[Plain-text document sources]
++++++

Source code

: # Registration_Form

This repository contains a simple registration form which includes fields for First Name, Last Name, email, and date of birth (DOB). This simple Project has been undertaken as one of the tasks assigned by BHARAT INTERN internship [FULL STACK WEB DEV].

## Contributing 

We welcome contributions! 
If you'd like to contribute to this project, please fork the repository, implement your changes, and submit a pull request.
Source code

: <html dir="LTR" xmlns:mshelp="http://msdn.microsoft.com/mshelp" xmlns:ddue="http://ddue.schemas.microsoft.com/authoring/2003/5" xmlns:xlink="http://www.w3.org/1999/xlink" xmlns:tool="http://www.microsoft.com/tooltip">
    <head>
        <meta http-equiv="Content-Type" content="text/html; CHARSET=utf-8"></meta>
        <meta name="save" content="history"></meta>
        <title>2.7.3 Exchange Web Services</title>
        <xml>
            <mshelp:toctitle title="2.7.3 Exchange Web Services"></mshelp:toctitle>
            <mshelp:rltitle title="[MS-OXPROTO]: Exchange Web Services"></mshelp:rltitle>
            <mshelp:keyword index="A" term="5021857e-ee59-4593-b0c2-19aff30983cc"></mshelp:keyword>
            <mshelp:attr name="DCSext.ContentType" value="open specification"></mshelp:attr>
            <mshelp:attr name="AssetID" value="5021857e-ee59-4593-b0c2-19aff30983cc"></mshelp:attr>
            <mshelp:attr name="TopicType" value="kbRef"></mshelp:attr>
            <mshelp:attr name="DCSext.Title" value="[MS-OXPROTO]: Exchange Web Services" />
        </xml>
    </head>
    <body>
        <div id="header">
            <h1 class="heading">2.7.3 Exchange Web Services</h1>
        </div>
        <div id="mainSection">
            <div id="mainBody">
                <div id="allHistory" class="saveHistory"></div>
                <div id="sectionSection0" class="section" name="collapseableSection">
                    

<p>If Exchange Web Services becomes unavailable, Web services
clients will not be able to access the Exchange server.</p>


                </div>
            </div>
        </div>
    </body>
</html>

++++++

Work required — Return the data from the top line through the bottom line exactly.

Expected answer —
Source code

: # Registration_Form

This repository contains a simple registration form which includes fields for First Name, Last Name, email, and date of birth (DOB). This simple Project has been undertaken as one of the tasks assigned by BHARAT INTERN internship [FULL STACK WEB DEV].

## Contributing 

We welcome contributions! 
If you'd like to contribute to this project, please fork the repository, implement your changes, and submit a pull request.
Source code

: <html dir="LTR" xmlns:mshelp="http://msdn.microsoft.com/mshelp" xmlns:ddue="http://ddue.schemas.microsoft.com/authoring/2003/5" xmlns:xlink="http://www.w3.org/1999/xlink" xmlns:tool="http://www.microsoft.com/tooltip">
    <head>
        <meta http-equiv="Content-Type" content="text/html; CHARSET=utf-8"></meta>
        <meta name="save" content="history"></meta>
        <title>2.7.3 Exchange Web Services</title>
        <xml>
            <mshelp:toctitle title="2.7.3 Exchange Web Services"></mshelp:toctitle>
            <mshelp:rltitle title="[MS-OXPROTO]: Exchange Web Services"></mshelp:rltitle>
            <mshelp:keyword index="A" term="5021857e-ee59-4593-b0c2-19aff30983cc"></mshelp:keyword>
            <mshelp:attr name="DCSext.ContentType" value="open specification"></mshelp:attr>
            <mshelp:attr name="AssetID" value="5021857e-ee59-4593-b0c2-19aff30983cc"></mshelp:attr>
            <mshelp:attr name="TopicType" value="kbRef"></mshelp:attr>
            <mshelp:attr name="DCSext.Title" value="[MS-OXPROTO]: Exchange Web Services" />
        </xml>
    </head>
    <body>
        <div id="header">
            <h1 class="heading">2.7.3 Exchange Web Services</h1>
        </div>
        <div id="mainSection">
            <div id="mainBody">
                <div id="allHistory" class="saveHistory"></div>
                <div id="sectionSection0" class="section" name="collapseableSection">
                    

<p>If Exchange Web Services becomes unavailable, Web services
clients will not be able to access the Exchange server.</p>


                </div>
            </div>
        </div>
    </body>
</html>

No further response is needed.